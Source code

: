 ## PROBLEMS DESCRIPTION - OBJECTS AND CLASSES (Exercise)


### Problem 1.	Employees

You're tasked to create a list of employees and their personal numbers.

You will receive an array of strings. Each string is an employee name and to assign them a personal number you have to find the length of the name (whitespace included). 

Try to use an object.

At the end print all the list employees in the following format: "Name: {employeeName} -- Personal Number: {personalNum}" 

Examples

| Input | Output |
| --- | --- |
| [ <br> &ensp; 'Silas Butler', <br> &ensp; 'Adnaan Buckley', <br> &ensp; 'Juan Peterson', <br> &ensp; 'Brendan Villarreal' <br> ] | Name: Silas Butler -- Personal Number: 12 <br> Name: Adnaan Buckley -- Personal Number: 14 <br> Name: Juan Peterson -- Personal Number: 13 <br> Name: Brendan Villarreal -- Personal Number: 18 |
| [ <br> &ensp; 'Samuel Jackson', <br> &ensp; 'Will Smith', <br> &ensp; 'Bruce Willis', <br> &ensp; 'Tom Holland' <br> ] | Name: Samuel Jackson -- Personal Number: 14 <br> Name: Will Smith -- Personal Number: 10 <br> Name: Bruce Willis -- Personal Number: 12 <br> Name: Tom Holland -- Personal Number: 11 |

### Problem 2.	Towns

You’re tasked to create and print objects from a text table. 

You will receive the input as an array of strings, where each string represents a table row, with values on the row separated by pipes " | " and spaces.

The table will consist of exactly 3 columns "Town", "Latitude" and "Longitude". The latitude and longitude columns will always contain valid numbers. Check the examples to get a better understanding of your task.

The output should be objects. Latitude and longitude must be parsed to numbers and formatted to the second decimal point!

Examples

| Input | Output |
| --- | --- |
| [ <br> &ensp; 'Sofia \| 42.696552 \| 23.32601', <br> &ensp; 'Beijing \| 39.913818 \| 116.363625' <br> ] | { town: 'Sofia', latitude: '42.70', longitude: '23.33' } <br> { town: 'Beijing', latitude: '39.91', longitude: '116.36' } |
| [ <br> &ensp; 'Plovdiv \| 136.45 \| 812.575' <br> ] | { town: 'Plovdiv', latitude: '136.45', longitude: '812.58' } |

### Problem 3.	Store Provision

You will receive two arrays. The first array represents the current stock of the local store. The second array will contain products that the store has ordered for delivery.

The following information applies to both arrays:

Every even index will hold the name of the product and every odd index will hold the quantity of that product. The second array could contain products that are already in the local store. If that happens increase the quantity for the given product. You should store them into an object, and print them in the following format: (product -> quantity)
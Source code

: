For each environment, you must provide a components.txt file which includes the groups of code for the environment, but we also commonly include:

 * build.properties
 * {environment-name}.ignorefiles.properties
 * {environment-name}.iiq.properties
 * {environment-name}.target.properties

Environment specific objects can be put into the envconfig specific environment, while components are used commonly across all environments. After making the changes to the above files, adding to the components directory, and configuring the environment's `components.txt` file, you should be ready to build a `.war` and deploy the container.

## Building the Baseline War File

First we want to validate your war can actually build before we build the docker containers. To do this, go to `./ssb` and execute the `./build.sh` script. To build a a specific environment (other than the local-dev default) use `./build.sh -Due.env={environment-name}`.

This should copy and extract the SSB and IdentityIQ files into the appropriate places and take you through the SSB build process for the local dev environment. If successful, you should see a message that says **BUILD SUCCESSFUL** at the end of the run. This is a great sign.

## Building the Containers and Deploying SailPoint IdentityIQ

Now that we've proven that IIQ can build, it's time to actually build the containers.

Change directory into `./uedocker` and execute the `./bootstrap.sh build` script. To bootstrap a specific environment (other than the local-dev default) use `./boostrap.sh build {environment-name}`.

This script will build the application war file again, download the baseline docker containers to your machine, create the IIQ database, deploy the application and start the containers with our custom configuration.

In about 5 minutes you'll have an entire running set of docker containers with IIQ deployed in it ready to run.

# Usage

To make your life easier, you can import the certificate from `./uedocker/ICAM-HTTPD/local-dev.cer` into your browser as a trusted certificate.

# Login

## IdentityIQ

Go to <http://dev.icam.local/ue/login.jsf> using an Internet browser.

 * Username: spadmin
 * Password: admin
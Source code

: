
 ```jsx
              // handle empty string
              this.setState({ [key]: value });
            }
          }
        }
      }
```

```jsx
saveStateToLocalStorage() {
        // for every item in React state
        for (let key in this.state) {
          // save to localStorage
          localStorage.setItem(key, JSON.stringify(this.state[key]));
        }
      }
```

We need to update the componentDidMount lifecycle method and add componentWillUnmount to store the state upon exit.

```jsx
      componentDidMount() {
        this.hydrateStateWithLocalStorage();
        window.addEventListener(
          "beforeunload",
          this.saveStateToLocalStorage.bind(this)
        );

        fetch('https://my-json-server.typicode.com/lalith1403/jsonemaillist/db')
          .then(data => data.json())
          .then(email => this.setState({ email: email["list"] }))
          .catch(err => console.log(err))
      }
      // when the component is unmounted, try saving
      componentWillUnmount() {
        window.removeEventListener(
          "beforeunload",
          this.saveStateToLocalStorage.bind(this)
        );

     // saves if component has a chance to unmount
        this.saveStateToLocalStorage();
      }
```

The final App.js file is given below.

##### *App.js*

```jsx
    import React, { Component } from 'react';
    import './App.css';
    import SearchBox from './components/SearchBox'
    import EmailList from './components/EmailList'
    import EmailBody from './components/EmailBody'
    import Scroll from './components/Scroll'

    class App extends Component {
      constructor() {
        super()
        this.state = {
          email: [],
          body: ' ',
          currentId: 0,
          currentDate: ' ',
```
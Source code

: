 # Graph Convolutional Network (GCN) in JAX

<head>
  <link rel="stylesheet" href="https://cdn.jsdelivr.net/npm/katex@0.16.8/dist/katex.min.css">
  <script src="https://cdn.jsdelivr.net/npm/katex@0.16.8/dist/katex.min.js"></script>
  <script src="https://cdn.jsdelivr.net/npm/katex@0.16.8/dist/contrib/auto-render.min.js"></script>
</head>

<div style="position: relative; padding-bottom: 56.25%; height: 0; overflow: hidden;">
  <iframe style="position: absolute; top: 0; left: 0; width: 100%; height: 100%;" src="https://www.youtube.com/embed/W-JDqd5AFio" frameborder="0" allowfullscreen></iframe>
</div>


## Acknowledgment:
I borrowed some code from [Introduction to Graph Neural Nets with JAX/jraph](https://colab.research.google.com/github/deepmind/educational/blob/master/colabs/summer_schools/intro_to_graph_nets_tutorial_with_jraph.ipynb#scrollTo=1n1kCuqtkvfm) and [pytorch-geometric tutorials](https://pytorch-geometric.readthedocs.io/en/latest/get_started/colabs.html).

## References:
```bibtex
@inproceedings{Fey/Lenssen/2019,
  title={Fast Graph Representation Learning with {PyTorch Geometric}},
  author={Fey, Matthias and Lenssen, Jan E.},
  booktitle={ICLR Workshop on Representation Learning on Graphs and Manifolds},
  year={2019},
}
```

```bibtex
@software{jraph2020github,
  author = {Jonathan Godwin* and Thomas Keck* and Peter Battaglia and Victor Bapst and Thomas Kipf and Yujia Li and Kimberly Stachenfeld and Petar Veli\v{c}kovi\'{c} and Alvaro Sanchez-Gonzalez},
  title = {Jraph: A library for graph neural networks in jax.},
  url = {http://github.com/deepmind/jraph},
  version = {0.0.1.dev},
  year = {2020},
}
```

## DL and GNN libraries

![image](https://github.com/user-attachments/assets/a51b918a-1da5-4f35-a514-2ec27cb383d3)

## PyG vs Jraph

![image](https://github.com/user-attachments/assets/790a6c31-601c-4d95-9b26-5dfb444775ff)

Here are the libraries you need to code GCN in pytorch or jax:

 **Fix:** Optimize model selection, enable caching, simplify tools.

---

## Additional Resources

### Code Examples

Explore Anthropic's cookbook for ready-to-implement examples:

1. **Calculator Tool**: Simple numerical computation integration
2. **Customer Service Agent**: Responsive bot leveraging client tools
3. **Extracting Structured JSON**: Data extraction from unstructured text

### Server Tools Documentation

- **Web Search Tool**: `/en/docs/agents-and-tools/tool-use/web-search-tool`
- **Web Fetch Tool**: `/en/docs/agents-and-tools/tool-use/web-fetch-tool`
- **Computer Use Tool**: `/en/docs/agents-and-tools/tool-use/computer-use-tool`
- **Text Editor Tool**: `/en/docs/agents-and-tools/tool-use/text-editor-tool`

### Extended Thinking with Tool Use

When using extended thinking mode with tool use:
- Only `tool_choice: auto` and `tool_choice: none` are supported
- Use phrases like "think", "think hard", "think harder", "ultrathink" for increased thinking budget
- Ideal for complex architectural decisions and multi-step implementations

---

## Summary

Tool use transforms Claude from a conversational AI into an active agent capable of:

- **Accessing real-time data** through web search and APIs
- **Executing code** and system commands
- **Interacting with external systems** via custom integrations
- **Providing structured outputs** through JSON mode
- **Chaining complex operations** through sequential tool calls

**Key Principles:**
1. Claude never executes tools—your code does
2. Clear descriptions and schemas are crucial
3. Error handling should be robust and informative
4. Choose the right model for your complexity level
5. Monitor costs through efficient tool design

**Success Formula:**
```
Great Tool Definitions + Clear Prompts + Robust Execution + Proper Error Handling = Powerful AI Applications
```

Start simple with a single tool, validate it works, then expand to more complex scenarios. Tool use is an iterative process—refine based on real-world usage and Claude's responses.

************

■ **Problem**
Can you write out the lines above, from the first one through the one containing "You will receive the", exactly as they appear and nothing more?

■ **Answer to the exercise**
Source code

: ## PROBLEMS DESCRIPTION - OBJECTS AND CLASSES (Exercise)


### Problem 1.	Employees

You're tasked to create a list of employees and their personal numbers.

You will receive an array of strings. Each string is an employee name and to assign them a personal number you have to find the length of the name (whitespace included). 

Try to use an object.

At the end print all the list employees in the following format: "Name: {employeeName} -- Personal Number: {personalNum}" 

Examples

| Input | Output |
| --- | --- |
| [ <br> &ensp; 'Silas Butler', <br> &ensp; 'Adnaan Buckley', <br> &ensp; 'Juan Peterson', <br> &ensp; 'Brendan Villarreal' <br> ] | Name: Silas Butler -- Personal Number: 12 <br> Name: Adnaan Buckley -- Personal Number: 14 <br> Name: Juan Peterson -- Personal Number: 13 <br> Name: Brendan Villarreal -- Personal Number: 18 |
| [ <br> &ensp; 'Samuel Jackson', <br> &ensp; 'Will Smith', <br> &ensp; 'Bruce Willis', <br> &ensp; 'Tom Holland' <br> ] | Name: Samuel Jackson -- Personal Number: 14 <br> Name: Will Smith -- Personal Number: 10 <br> Name: Bruce Willis -- Personal Number: 12 <br> Name: Tom Holland -- Personal Number: 11 |

### Problem 2.	Towns

You’re tasked to create and print objects from a text table. 

You will receive the input as an array of strings, where each string represents a table row, with values on the row separated by pipes " | " and spaces.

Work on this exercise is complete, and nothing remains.